The federal prosecution of Democratic Sen. Shannon Augare for reckless and drunken driving and obstruction of a peace officer is an incursion into tribal sovereignty, Chairman Willie Sharp Jr. wrote to U.S. Attorney Mike Cotter in an Aug. 14 letter recently obtained by The Associated Press.
“We want to make it very clear that your office took jurisdiction in this case without any consultation with the government body and government of the Blackfeet Tribe and against the laws of the Blackfeet Tribe,” Sharp wrote. “We are very disappointed with your action and believe you have breached the trust relationship between your office and the Blackfeet Tribe.”
Sharp did not return a call on how Augare’s prosecution has changed the dealings between the federal and tribal offices.
Cotter said Friday he could not comment on the relationship between his office and the Blackfeet, but said it has not affected operations.
“We’re conducting business on the reservation,” he said.
Tribal attorney Joe McKay, who is representing Augare in the charges related to the May 26 traffic stop on U.S. Highway 2, said in court filings that tribes have inherent authority to exercise criminal jurisdiction over all Indians.

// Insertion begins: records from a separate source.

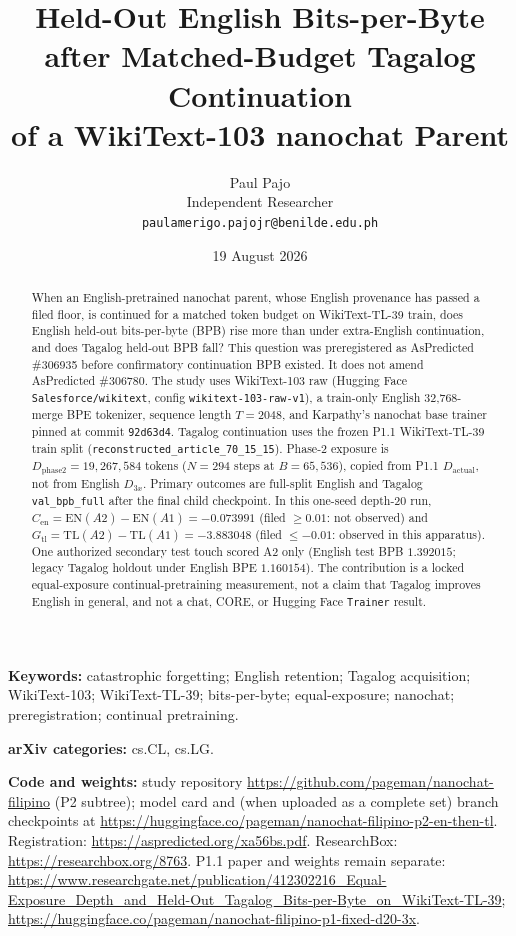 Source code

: \documentclass[11pt,a4paper]{article}
\title{Held-Out English Bits-per-Byte after Matched-Budget Tagalog Continuation\\of a WikiText-103 nanochat Parent}
\author{Paul Pajo\\
Independent Researcher\\
\texttt{paulamerigo.pajojr@benilde.edu.ph}}
\date{19 August 2026}
\begin{document}
\maketitle

\begin{abstract}
When an English-pretrained nanochat parent, whose English provenance has passed a filed floor, is continued for a matched token budget on WikiText-TL-39 train, does English held-out bits-per-byte (BPB) rise more than under extra-English continuation, and does Tagalog held-out BPB fall? This question was preregistered as AsPredicted \#306935 before confirmatory continuation BPB existed. It does not amend AsPredicted \#306780. The study uses WikiText-103 raw (Hugging Face \texttt{Salesforce/wikitext}, config \texttt{wikitext-103-raw-v1}), a train-only English 32{,}768-merge BPE tokenizer, sequence length $T=2048$, and Karpathy's nanochat base trainer pinned at commit \texttt{92d63d4}. Tagalog continuation uses the frozen P1.1 WikiText-TL-39 train split (\texttt{reconstructed\_article\_70\_15\_15}). Phase-2 exposure is $D_{\mathrm{phase2}}=19{,}267{,}584$ tokens ($N=294$ steps at $B=65{,}536$), copied from P1.1 $D_{\mathrm{actual}}$, not from English $D_{3x}$. Primary outcomes are full-split English and Tagalog \texttt{val\_bpb\_full} after the final child checkpoint. In this one-seed depth-20 run, $C_{\mathrm{en}}=\mathrm{EN}(A2)-\mathrm{EN}(A1)=-0.073991$ (filed $\ge 0.01$: not observed) and $G_{\mathrm{tl}}=\mathrm{TL}(A2)-\mathrm{TL}(A1)=-3.883048$ (filed $\le -0.01$: observed in this apparatus). One authorized secondary test touch scored A2 only (English test BPB $1.392015$; legacy Tagalog holdout under English BPE $1.160154$). The contribution is a locked equal-exposure continual-pretraining measurement, not a claim that Tagalog improves English in general, and not a chat, CORE, or Hugging Face \texttt{Trainer} result.
\end{abstract}

\noindent\textbf{Keywords:} catastrophic forgetting; English retention; Tagalog acquisition; WikiText-103; WikiText-TL-39; bits-per-byte; equal-exposure; nanochat; preregistration; continual pretraining.

\noindent\textbf{arXiv categories:} cs.CL, cs.LG.

\noindent\textbf{Code and weights:} study repository \url{https://github.com/pageman/nanochat-filipino} (P2 subtree); model card and (when uploaded as a complete set) branch checkpoints at \url{https://huggingface.co/pageman/nanochat-filipino-p2-en-then-tl}. Registration: \url{https://aspredicted.org/xa56bs.pdf}. ResearchBox: \url{https://researchbox.org/8763}. P1.1 paper and weights remain separate: \url{https://www.researchgate.net/publication/412302216_Equal-Exposure_Depth_and_Held-Out_Tagalog_Bits-per-Byte_on_WikiText-TL-39}; \url{https://huggingface.co/pageman/nanochat-filipino-p1-fixed-d20-3x}.
\end{document}
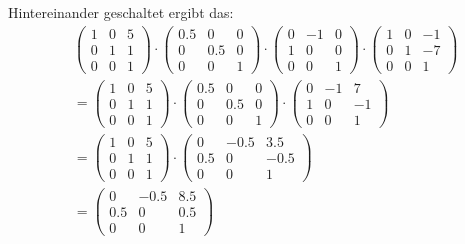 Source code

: \documentclass[ngerman, a4paper, 12pt]{article}
\begin{document}
Hintereinander geschaltet ergibt das:
\[
    \begin{aligned}
         & \begin{pmatrix}
               1 & 0 & 5 \\
               0 & 1 & 1 \\
               0 & 0 & 1
           \end{pmatrix}
        \cdot
        \begin{pmatrix}
            0.5 & 0   & 0 \\
            0   & 0.5 & 0 \\
            0   & 0   & 1
        \end{pmatrix}
        \cdot
        \begin{pmatrix}
            0 & -1 & 0 \\
            1 & 0  & 0 \\
            0 & 0  & 1
        \end{pmatrix}
        \cdot
        \begin{pmatrix}
            1 & 0 & -1 \\
            0 & 1 & -7 \\
            0 & 0 & 1
        \end{pmatrix}      \\
         & = \begin{pmatrix}
                 1 & 0 & 5 \\
                 0 & 1 & 1 \\
                 0 & 0 & 1
             \end{pmatrix}
        \cdot
        \begin{pmatrix}
            0.5 & 0   & 0 \\
            0   & 0.5 & 0 \\
            0   & 0   & 1
        \end{pmatrix}
        \cdot
        \begin{pmatrix}
            0 & -1 & 7  \\
            1 & 0  & -1 \\
            0 & 0  & 1
        \end{pmatrix}      \\
         & =
        \begin{pmatrix}
            1 & 0 & 5 \\
            0 & 1 & 1 \\
            0 & 0 & 1
        \end{pmatrix}
        \cdot
        \begin{pmatrix}
            0   & -0.5 & 3.5  \\
            0.5 & 0    & -0.5 \\
            0   & 0    & 1
        \end{pmatrix}   \\
         & =
        \begin{pmatrix}
            0   & -0.5 & 8.5 \\
            0.5 & 0    & 0.5 \\
            0   & 0    & 1
        \end{pmatrix}
    \end{aligned}
\]
\end{document}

Federal prosecutors’ attempt to exercise jurisdiction in the case could result in the “evisceration of tribal criminal jurisdictional authority,” McKay wrote.
He is asking a federal magistrate judge to dismiss the charges.
The U.S. attorney’s office is pursuing the case under the federal Assimilated Crimes Act, which allows them to apply state laws to offenses committed in Indian country that are not specifically addressed in federal law. Federal prosecutors filed documents Friday in opposition to McKay’s motion to dismiss that say the tribe’s chief prosecutor asked the U.S. attorney’s office to step in, and the prosecutor is a tool of the Blackfeet tribal council.
Sharp said in his letter to Cotter that chief tribal prosecutor Carl Pepion had no power or authority to ask for a review or turn the case over to the U.S. attorney’s office, and he criticized Cotter for not talking to the tribal government before filing charges.
Pepion did not return a call for comment.
A Glacier County sheriff’s deputy pulled Augare over for erratic driving within the Blackfeet reservation boundaries, where generally only tribal law enforcement officers can ticket or arrest an enrolled tribal member for misdemeanor offenses such as drunken driving.
Augare, who had his mother in the pickup truck, ignored the deputy’s order to turn off the engine and sped away when the deputy reached to take his keys, prosecutors said.
The sheriff’s office turned the matter over to tribal law enforcement, and after three weeks without a decision on whether to press charges, Pepion gave the case to the U.S. attorney’s office for review. Federal prosecutors filed the three misdemeanor charges against Augare on June 21.
U.S. Magistrate Judge Keith Strong has not ruled on the request to dismiss the charges. A trial date has been set for Sept. 26.